The selected banks would need to demonstrate that they have adequate capital to address potential losses over the next two years under several stressful scenarios.
The environment of the last two rounds of stress tests and the upcoming one are dissimilar to the Fed’s first round. The first round, conducted when the country was teetering under tremendous recessionary pressure, was aimed at estimating how much the banks would lose if the economic downturn turned out to be deeper than expected. Since then, the test rounds are more like precautionary measures amid economic recovery.
How Much Tougher This Time?
The six big U.S. banks — Citigroup Inc. (C), Bank of America Corp. (BAC), JPMorgan Chase & Co. (JPM), Morgan Stanley (MS),Goldman Sachs (GS) and Wells Fargo & Company (WFC) — will have an even higher stumbling block to clear as they have significant exposure to the stressed European countries — Greece, Ireland, Italy, Portugal, and Spain – known as the GIIPS.
These banks would have to go through a hypothetical market shock to prove their ability to endure domestic as well as global recession.
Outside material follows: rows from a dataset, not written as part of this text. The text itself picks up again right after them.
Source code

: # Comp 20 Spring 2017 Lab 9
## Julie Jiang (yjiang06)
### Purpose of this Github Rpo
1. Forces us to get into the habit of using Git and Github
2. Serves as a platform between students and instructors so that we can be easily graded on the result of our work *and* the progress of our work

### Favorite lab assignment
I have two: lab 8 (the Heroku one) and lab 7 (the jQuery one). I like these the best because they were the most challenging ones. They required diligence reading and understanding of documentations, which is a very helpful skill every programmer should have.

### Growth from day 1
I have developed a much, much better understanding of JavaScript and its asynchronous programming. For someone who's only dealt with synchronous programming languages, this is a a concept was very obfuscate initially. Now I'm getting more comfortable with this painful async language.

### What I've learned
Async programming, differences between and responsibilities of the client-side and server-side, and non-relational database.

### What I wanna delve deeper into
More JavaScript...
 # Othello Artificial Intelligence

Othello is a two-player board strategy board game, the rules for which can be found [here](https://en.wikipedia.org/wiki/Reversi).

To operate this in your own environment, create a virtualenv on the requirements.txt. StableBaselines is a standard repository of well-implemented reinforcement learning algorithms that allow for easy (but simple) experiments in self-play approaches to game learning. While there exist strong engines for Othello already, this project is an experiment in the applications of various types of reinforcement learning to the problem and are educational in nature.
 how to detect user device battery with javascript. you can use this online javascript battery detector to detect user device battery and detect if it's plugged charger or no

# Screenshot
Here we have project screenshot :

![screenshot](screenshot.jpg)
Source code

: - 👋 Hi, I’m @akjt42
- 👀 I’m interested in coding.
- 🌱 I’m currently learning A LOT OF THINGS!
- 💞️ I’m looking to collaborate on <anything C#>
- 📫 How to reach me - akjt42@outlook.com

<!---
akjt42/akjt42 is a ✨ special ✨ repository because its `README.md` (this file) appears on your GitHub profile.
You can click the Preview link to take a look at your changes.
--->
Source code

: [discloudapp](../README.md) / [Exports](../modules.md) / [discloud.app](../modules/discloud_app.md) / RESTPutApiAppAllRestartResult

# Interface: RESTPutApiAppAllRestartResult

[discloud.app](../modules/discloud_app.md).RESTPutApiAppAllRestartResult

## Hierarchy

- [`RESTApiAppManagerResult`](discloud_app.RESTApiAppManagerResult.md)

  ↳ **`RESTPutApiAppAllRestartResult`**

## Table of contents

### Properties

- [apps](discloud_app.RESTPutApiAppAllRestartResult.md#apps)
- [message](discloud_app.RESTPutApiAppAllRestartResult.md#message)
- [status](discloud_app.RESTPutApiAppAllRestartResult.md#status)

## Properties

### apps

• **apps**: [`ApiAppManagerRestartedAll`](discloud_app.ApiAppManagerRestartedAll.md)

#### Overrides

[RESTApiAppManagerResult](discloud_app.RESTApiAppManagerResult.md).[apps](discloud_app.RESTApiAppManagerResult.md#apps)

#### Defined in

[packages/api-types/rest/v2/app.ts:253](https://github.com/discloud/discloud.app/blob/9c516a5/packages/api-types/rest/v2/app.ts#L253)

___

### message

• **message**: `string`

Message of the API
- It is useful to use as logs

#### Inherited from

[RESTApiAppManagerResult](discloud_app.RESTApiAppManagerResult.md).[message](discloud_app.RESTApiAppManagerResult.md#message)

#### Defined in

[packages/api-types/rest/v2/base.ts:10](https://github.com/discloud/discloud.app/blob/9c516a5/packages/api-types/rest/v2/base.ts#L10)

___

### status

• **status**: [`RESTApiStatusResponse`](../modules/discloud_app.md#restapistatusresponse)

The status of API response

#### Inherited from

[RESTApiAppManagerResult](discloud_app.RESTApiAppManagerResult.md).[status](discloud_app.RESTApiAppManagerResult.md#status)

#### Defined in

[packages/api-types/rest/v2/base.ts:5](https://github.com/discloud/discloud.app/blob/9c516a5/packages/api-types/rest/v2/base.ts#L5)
The hypothetical stress scenario would assume an increase in unemployment to above 13% in early 2013, a decrease in U.S. GDP by as much as 8% plus a significant slowdown in U.S. and global economic activities.
Also, these banks have to prove their ability to keep their core Tier I common equity above 5% even under imaginary stress.
The Story Behind
Though capital strength verification is definitely a necessary step in the midst of economic recovery, this decision was not taken solely by the Federal Reserve. When the recession broke out, the Fed had barred all banks from increasing dividends.
Following sharp cuts in dividends due to increased government intervention, banks had been pressuring regulators for months to let them restore their dividends after they repaid the bailout money. The primary intention of the banks was to attract new investors by enhancing dividend payments. Since 2010, the Fed has been keeping this demand, but only for those banks that pass its stress tests.
Stress Tests: Boon or Bane?
The economic benefits of the stress tests are indisputable. It goes without saying, that these would keep the banks on their toes. Banking biggies would perform under pressure and try to build their weak capital levels, which threaten the economy. The whole drill could ultimately translate into less involvement of taxpayers’ money for bailing out troubled financial institutions.
But the most dependable banking names in terms of dividend payment will have to face tougher tests ahead. Naturally, their chances of passing the tests and gaining eligibility to enhance shareholder value are rather dim.
In fact, the challenge is not just contained to the big banks. The story is much the same for the other financial institutions that would find it difficult to raise dividends or buy back more stock.
Moreover, though the government is trying to protect the nation from another recession by forcing U.S. banks to be healthy and strong in terms of capital, this could force them to withdraw their investments from European countries. If this happens, the crisis in Europe will deepen further and backfire on our economy. So the long-term result could be a catch-22 situation.
On the other hand, while the government has been closely monitoring bigger banks and has even extended help through various simulative programs, many smaller banks are still struggling to stay afloat. The government should set policies so that all the industry participants contribute to the overall profitability.
If most of the major banks pass the stress tests with their money power, the domestic economy will recover in leaps and bounds. But in their scurry to succeed, the banks could be tempted to manage funds immediately by liquidating their investments in weak countries. This would end up in a fiasco, an economic disaster that no one wants.